━━ INPUT FOR THIS TASK

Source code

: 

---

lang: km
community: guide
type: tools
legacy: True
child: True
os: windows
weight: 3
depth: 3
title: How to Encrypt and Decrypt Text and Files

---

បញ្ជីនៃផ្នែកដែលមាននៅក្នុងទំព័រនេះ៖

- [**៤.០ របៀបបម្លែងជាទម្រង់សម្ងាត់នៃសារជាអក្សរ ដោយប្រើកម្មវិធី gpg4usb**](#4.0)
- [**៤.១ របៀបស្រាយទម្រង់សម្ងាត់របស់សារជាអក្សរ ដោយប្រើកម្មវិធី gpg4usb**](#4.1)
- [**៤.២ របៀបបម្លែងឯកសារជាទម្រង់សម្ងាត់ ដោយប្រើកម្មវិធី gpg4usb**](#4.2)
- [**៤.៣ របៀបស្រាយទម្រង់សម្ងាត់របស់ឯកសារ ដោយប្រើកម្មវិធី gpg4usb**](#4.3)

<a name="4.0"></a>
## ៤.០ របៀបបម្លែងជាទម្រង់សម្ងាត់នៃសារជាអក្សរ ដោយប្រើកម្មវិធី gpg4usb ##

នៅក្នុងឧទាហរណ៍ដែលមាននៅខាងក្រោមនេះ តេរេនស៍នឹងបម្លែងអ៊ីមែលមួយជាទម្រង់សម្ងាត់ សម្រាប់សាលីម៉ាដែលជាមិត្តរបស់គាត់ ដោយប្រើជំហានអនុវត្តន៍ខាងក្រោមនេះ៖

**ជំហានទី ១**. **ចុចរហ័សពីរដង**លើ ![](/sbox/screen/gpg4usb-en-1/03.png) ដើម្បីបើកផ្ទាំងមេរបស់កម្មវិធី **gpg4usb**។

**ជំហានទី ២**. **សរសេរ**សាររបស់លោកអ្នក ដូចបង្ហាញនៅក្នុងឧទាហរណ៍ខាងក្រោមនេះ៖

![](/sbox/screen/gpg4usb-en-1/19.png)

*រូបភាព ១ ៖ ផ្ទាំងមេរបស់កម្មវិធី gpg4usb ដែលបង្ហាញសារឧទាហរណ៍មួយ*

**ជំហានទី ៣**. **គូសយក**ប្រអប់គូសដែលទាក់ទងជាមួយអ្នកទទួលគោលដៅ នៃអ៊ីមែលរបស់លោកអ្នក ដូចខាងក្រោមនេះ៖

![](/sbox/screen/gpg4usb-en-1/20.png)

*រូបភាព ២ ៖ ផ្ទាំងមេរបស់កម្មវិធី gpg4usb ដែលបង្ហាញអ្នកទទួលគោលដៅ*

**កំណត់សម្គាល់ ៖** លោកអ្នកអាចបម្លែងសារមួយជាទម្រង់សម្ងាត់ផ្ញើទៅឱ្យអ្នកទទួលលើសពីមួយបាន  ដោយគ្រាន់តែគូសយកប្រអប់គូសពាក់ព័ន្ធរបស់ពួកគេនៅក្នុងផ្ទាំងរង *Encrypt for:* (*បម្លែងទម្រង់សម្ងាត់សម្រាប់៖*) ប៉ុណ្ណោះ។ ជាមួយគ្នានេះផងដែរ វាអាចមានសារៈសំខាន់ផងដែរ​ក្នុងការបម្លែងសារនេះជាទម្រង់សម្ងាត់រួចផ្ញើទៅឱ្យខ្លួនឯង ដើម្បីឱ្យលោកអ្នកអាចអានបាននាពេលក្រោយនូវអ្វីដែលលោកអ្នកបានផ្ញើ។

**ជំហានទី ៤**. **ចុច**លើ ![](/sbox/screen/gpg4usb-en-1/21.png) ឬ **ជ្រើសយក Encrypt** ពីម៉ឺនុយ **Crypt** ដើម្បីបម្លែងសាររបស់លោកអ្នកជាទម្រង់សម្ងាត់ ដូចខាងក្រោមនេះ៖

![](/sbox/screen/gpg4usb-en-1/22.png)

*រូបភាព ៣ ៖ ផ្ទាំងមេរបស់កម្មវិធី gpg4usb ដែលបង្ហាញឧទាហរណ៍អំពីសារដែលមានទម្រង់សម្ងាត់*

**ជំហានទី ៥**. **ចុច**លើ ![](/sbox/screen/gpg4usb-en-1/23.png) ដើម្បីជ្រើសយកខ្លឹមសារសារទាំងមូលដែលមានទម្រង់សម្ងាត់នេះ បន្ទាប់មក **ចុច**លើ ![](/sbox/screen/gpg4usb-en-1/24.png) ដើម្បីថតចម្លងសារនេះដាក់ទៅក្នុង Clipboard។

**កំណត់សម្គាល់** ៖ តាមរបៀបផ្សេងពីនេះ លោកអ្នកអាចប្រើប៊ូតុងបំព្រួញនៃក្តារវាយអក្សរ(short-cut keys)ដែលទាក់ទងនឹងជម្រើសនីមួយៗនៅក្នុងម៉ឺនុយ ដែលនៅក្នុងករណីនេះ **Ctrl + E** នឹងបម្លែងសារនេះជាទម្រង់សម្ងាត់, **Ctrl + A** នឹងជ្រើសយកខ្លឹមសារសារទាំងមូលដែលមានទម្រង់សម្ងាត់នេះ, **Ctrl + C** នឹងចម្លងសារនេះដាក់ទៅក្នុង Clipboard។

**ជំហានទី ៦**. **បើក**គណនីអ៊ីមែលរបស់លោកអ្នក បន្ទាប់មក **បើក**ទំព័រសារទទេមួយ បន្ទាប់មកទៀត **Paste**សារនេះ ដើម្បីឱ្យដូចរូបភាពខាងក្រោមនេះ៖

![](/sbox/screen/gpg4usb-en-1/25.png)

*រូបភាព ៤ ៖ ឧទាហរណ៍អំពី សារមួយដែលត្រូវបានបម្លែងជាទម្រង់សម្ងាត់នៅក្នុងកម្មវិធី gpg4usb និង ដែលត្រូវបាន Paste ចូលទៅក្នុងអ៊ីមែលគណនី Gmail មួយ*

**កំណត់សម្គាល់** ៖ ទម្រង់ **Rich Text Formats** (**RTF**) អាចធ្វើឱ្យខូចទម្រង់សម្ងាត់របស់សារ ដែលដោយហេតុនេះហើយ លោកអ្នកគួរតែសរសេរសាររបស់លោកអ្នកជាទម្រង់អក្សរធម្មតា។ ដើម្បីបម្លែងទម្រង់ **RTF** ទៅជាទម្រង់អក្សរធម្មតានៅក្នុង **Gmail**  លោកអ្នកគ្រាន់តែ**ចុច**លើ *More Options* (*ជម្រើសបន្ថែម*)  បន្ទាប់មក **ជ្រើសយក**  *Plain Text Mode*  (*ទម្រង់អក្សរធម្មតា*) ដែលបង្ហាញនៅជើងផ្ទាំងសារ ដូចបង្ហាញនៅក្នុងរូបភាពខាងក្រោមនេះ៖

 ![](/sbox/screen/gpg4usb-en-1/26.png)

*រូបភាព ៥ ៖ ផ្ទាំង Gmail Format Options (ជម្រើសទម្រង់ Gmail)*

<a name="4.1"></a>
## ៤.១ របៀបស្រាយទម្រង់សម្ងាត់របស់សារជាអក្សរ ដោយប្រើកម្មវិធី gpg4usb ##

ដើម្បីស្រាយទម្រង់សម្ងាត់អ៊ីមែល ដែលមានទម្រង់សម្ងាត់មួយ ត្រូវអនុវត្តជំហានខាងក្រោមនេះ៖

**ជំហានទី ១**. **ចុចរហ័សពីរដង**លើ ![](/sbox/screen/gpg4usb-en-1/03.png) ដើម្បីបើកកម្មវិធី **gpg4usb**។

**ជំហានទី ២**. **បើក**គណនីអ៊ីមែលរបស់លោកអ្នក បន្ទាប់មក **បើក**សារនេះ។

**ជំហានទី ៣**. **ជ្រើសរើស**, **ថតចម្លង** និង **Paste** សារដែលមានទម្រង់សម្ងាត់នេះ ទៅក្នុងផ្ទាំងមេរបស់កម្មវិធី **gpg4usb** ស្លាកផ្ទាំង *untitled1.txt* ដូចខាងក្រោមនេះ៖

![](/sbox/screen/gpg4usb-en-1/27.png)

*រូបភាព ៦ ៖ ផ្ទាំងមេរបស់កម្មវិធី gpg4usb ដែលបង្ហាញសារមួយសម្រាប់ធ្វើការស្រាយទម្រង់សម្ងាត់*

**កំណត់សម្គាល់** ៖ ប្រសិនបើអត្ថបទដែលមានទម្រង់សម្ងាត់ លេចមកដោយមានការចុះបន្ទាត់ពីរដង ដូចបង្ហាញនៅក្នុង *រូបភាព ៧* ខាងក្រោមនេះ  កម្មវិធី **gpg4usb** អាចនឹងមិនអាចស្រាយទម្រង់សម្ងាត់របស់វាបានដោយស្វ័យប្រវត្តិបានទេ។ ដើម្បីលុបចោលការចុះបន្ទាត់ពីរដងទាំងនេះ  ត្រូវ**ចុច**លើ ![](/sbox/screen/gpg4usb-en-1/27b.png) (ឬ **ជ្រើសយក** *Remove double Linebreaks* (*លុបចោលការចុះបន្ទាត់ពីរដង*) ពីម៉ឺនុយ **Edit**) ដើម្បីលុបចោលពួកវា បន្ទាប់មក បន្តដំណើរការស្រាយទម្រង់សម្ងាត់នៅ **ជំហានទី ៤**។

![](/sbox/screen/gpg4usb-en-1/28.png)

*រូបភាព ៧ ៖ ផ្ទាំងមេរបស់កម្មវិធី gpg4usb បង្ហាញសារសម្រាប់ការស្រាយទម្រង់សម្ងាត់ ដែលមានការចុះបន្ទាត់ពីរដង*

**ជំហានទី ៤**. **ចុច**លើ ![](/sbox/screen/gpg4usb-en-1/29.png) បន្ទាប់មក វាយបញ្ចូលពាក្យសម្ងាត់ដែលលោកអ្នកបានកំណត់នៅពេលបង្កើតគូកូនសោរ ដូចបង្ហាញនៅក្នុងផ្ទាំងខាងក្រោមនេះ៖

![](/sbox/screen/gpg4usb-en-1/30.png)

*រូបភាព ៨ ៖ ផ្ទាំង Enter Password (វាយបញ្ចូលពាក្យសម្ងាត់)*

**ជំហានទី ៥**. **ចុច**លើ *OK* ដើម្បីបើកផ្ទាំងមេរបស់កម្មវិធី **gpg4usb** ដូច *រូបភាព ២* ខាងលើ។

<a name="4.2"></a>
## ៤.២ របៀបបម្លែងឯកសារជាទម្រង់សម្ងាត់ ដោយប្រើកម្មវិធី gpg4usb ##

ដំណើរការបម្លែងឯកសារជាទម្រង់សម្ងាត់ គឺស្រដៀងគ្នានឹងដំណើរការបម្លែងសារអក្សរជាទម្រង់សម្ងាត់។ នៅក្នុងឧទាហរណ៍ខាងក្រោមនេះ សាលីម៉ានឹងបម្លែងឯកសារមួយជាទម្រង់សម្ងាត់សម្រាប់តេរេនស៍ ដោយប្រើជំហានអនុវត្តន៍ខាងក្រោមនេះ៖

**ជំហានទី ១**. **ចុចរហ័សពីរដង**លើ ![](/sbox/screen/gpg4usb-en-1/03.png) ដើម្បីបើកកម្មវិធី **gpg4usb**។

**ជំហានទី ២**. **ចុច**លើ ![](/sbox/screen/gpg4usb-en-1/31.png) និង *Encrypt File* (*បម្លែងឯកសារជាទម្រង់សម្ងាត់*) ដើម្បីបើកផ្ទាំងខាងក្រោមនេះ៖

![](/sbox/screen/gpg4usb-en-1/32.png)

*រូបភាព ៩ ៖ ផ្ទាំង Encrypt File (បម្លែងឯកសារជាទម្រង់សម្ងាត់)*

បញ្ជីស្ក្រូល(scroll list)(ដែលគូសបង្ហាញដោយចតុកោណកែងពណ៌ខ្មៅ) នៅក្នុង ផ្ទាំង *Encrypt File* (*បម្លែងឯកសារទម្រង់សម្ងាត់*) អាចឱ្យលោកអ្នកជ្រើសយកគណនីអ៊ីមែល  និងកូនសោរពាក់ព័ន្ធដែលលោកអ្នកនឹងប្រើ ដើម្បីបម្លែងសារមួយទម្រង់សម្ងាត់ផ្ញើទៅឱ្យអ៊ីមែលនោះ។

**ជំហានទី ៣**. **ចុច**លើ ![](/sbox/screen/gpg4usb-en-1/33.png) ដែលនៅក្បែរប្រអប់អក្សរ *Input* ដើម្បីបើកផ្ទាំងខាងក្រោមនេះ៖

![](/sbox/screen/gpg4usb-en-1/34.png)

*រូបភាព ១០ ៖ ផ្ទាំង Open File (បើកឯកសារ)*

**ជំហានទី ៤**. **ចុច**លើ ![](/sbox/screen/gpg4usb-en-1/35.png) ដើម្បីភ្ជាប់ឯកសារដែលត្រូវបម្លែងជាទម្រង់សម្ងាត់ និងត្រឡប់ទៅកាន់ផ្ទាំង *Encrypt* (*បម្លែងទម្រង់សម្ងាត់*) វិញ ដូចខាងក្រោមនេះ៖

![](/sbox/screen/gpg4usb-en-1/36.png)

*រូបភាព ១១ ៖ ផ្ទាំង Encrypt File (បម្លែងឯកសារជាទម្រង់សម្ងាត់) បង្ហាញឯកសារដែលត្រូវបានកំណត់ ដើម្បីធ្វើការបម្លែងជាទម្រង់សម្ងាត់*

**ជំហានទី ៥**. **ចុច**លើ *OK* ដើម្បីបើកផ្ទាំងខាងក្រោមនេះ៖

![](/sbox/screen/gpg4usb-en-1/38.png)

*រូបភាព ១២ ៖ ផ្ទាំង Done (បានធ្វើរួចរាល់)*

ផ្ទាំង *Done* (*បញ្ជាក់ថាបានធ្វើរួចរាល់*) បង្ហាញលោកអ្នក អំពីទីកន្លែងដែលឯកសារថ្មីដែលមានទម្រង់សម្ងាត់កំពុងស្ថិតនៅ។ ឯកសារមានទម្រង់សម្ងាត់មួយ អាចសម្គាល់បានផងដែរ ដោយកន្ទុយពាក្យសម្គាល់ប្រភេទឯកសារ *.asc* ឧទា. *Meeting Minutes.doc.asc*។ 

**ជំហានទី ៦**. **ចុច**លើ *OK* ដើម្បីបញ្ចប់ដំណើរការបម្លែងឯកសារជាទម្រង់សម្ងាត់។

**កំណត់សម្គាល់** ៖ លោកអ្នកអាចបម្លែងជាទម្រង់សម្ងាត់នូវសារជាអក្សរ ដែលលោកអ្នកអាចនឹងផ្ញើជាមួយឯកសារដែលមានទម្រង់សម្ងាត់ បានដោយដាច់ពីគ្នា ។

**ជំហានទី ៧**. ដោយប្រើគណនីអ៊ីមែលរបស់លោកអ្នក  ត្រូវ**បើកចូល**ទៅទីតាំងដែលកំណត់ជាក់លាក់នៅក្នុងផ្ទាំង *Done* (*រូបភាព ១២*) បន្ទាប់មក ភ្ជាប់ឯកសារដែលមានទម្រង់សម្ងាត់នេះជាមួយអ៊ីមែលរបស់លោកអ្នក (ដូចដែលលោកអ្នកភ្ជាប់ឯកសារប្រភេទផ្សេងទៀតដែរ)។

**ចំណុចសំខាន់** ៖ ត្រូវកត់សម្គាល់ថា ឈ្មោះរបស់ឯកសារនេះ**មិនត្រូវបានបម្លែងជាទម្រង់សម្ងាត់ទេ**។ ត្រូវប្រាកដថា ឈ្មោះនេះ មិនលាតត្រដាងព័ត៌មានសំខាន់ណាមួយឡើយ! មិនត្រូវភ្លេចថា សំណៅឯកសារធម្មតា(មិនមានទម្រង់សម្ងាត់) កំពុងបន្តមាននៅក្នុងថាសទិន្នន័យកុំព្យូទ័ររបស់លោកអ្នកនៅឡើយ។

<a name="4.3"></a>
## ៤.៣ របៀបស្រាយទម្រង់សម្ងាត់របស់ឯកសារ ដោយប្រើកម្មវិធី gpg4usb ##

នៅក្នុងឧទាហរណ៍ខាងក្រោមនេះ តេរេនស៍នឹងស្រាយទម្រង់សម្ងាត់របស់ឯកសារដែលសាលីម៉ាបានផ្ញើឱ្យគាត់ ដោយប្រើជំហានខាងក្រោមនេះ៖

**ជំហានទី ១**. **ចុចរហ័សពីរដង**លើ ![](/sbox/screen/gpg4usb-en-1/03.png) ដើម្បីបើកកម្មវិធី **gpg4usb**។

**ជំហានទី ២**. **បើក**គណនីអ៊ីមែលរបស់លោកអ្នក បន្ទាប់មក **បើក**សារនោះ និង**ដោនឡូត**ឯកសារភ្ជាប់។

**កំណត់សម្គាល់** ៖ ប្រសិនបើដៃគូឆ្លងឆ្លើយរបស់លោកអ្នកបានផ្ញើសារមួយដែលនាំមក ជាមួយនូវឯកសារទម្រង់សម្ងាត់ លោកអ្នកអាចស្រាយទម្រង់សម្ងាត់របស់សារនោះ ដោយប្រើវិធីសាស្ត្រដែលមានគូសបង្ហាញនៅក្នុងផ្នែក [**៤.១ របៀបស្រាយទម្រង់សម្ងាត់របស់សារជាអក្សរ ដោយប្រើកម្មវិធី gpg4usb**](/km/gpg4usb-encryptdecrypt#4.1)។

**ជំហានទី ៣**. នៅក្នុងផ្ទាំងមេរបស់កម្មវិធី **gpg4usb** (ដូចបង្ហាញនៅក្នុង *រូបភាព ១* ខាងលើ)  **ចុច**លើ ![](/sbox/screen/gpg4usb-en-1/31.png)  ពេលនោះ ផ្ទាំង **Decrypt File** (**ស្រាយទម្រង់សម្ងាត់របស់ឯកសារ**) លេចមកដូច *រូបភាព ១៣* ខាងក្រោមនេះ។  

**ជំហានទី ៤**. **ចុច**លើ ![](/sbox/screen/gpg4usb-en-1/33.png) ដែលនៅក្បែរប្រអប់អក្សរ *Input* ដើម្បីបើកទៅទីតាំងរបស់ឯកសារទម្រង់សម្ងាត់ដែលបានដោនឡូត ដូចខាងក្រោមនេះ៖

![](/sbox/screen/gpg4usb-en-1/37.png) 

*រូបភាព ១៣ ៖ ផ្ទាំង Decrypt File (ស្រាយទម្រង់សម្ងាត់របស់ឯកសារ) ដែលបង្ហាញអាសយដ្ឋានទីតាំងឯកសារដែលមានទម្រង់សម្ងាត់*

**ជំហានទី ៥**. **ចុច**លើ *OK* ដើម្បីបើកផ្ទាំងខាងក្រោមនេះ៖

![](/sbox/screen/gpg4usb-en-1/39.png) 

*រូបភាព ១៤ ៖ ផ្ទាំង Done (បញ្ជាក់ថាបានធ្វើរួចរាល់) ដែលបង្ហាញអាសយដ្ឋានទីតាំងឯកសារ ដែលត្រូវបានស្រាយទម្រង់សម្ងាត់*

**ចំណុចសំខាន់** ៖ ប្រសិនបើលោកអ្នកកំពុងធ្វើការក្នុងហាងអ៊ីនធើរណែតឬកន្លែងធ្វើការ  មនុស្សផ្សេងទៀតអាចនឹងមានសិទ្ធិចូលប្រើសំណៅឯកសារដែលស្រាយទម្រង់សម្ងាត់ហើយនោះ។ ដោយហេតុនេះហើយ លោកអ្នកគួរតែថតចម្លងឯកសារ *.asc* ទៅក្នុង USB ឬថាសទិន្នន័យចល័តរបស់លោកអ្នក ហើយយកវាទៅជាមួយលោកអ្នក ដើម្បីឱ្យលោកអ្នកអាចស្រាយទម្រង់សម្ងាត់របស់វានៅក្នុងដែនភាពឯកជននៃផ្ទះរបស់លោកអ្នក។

━━━━

TASK: Above are the entries. Output exactly the lines beginning with the line that has "ដូច *រូបភាព ២* ខាងលើ។" and ending with the line that has "## ៤.២ របៀបបម្លែងឯកសារជាទម្រង់សម្ងាត់".

REPLY TO THE EXERCISE:
**ជំហានទី ៥**. **ចុច**លើ *OK* ដើម្បីបើកផ្ទាំងមេរបស់កម្មវិធី **gpg4usb** ដូច *រូបភាព ២* ខាងលើ។

<a name="4.2"></a>
## ៤.២ របៀបបម្លែងឯកសារជាទម្រង់សម្ងាត់ ដោយប្រើកម្មវិធី gpg4usb ##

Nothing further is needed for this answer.